The most viewed episode (not including movies, music videos, trailers, sneak peeks, behind the scenes content, or bonus content) on Brat of all time is the ninth episode of season one of Mani, which is called "I'm the Captain Now". It stands at over 20 million views as of February 1, 2021. The episode originally premiered on December 6, 2017.

In addition to teenage internet celebrities, Brat’s content would also star people who have worked with Disney Channel and Nickelodeon.

In 2018, Brat premiered 3 shows that were different than its usual single-camera shows: Brat Chat which was a talk show hosted by Indiana Massara and Darius Marcell that premiered in June, The Talent Show which was a competition series to find Brat’s next star (it was hosted by Casey Simpson. The usual set of judges consisted of Sofie Dossi, Bryce Xavier, and Jordyn Jones) that was released in August, and Hotel Du Loone which was a multi-cam sitcom that (like Brat Chat) was released in June. A film based on Chicken Girls was released in 2018 as part of a deal with Studio L, a digital content division of Lionsgate Before the film's release, Brat and Lionsgate amicably canceled their partnership. The film was designed to provide an alternative to what had been covered in the series and premiered in June.

Chicken Girls: The Movie was released in June 2018, and ended up becoming Brat’s most popular project of all time, as it has more than 37 million views as of January 15, 2022.

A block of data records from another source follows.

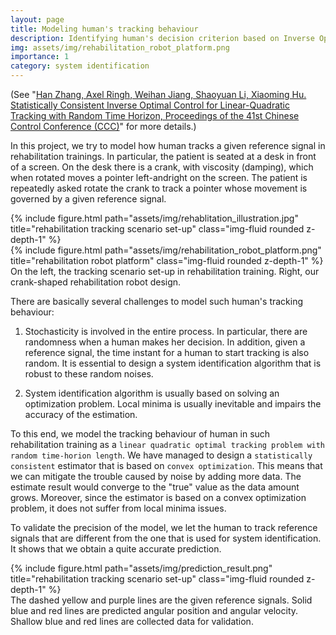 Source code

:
 ```yaml
---
layout: page
title: Modeling human's tracking behaviour
description: Identifying human's decision criterion based on Inverse Optimal Control
img: assets/img/rehabilitation_robot_platform.png
importance: 1
category: system identification
---
```


(See "[Han Zhang, Axel Ringh, Weihan Jiang, Shaoyuan Li, Xiaoming Hu. Statistically Consistent Inverse Optimal Control for Linear-Quadratic Tracking with Random Time Horizon, Proceedings of the 41st Chinese Control Conference (CCC)](https://ieeexplore.ieee.org/document/9902327/)" for more details.)

In this project, we try to model how human tracks a given reference signal in rehabilitation trainings. 
In particular, the patient is seated at a desk in front of a screen. On the desk there is a crank, with viscosity (damping), which when rotated moves a pointer left-andright on the screen. The patient is repeatedly asked rotate the crank to track a pointer whose movement is governed by a given reference signal.

<div class="row">
    <div class="col-sm-8 mt-3 mt-md-0">
        {% include figure.html path="assets/img/rehablitation_illustration.jpg" title="rehabilitation tracking scenario set-up" class="img-fluid rounded z-depth-1" %}
    </div>
    <div class="col-sm-4 mt-3 mt-md-0">
        {% include figure.html path="assets/img/rehabilitation_robot_platform.png" title="rehabilitation robot platform" class="img-fluid rounded z-depth-1" %}
    </div>
</div>
<div class="caption">
    On the left, the tracking scenario set-up in rehabilitation training.  Right, our crank-shaped rehabilitation robot design.
</div>

There are basically several challenges to model such human's tracking behaviour:

1. Stochasticity is involved in the entire process. In particular, there are randomness when a human makes her decision. In addition, given a reference signal, the time instant for a human to start tracking is also random. It is essential to design a system identification algorithm that is robust to these random noises.

2. System identification algorithm is usually based on solving an optimization problem. Local minima is usually inevitable and impairs the accuracy of the estimation. 

To this end, we model the tracking behaviour of human in such rehabilitation training as a `linear quadratic optimal tracking problem with random time-horion length`. We have managed to design a `statistically consistent` estimator that is based on `convex optimization`. This means that we can mitigate the trouble caused by noise by adding more data. The estimate result would converge to the "true" value as the data amount grows. Moreover, since the estimator is based on a convex optimization problem, it does not suffer from local minima issues. 


To validate the precision of the model, we let the human to track reference signals that are different from the one that is used for system identification. It shows that we obtain a quite accurate prediction.

<div class="row">
    <div class="col-sm mt-3 mt-md-0">
        {% include figure.html path="assets/img/prediction_result.png" title="rehabilitation tracking scenario set-up" class="img-fluid rounded z-depth-1" %}
    </div>

<div class="caption">
    The dashed yellow and purple lines are the given reference signals. Solid blue and red lines are predicted angular position and angular velocity. Shallow blue and red lines are collected data for validation.
</div>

In December 2018, Brat premiered the Brat Holiday Spectacular starring Mackenzie Ziegler, Jules LeBlanc, Indiana Massara, Sofie Dossi, Aliyah Moulden, Kelsey Cook, Jay Ulloa, Bryce Xavier, Emily Skinner, Darius Marcell, Billy LeBlanc, Paul Thomas Arnold, Tristan Tales, and Tiffany Jeneen.

In March 2019, Brat premiered Spring Breakaway starring Jules LeBlanc, Lilia Buckingham, Anna Cathcart, Kianna Naomi, William Franklyn-Miller, Jay Ulloa, Chase Keith, Paul Toweh, and Alex Guzman.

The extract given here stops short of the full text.